Le Comité des jeunes de l’Union des Forces Démocratiques de Guinée (UFDG) a animé ce samedi 16 août 2025, à la Minière, dans la commune de Dixinn, l’assemblée générale hebdomadaire du parti.
S’adressant par viséoconférence aux jeunes de son parti fortement mobilisés, depuis Abidjan, capitale Ivoirienne, où il vit, Cellou Dalein Diallo a rappelé que l’UFDG n’est pas contre une personne ou un régime particulier.
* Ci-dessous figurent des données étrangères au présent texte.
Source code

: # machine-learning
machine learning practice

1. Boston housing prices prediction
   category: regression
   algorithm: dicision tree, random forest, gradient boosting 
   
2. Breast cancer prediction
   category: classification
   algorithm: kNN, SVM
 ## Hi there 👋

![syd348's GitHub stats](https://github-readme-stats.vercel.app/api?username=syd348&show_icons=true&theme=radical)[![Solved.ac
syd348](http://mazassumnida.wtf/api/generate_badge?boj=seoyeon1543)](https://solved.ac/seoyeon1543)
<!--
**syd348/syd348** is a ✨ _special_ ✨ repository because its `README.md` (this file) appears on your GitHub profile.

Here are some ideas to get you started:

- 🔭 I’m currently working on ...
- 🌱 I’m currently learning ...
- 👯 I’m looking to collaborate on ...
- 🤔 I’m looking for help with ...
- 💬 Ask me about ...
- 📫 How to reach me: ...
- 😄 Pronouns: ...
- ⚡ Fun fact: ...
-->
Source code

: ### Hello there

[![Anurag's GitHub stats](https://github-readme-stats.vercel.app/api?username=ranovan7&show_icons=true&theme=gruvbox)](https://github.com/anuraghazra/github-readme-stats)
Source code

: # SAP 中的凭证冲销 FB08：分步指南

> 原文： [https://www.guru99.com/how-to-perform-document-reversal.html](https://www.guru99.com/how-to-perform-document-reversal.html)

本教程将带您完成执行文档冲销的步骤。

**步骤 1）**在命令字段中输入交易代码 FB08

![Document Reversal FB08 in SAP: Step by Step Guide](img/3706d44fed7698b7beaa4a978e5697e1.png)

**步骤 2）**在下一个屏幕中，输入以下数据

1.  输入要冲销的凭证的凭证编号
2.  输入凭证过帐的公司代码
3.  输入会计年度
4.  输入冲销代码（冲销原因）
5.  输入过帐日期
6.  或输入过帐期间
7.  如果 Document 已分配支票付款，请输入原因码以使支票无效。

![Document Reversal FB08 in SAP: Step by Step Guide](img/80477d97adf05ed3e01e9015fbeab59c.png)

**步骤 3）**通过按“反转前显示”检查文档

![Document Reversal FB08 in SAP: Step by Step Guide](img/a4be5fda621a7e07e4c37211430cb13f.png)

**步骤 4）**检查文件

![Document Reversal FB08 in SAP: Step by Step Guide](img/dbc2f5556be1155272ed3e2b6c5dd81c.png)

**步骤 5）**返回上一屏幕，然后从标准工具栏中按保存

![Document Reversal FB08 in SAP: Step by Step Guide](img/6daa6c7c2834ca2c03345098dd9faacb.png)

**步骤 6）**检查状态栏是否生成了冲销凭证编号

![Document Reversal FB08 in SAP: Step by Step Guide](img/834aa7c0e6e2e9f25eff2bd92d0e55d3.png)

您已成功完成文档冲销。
L’opposant guinéen déclare que son parti s’oppose aux mauvaises pratiques.
‘’L’UFDG n’a pas une autre ambition que d’unifier et de servir la Guinée. Nous ne nous sommes opposés à personne. Nous sommes opposés aux mauvaises pratiques liberticides. Nous ne sommes pas opposés à un régime particulier. Nous sommes contre les disparitions forcées. Nous sommes contre l’interdiction et de la fermeture des radios. Nous sommes pour la liberté de presse et la liberté d’opinion. Nous sommes pour le respect des droits guinéens de choisir librement leurs dirigeants au niveau de la commune, au niveau du parlement, au niveau de l’exécutif, grâce à des élections libres et transparentes.
Nous ne sommes pas contre une personne. Nous sommes contre la violation de la parole donnée. Nous sommes pour le respect de la parole donnée et pour le respect des serments. Lorsqu’on a juré de ne pas faire, on doit faire l’effort de respecter son serment’’, a-t-il rappelé.
Poursuivant, Cellou Dalein Diallo a indiqué que l’ambition de son parti est de faire en sorte que les guinéens soient des citoyens libres, réconciliés avec eux-mêmes.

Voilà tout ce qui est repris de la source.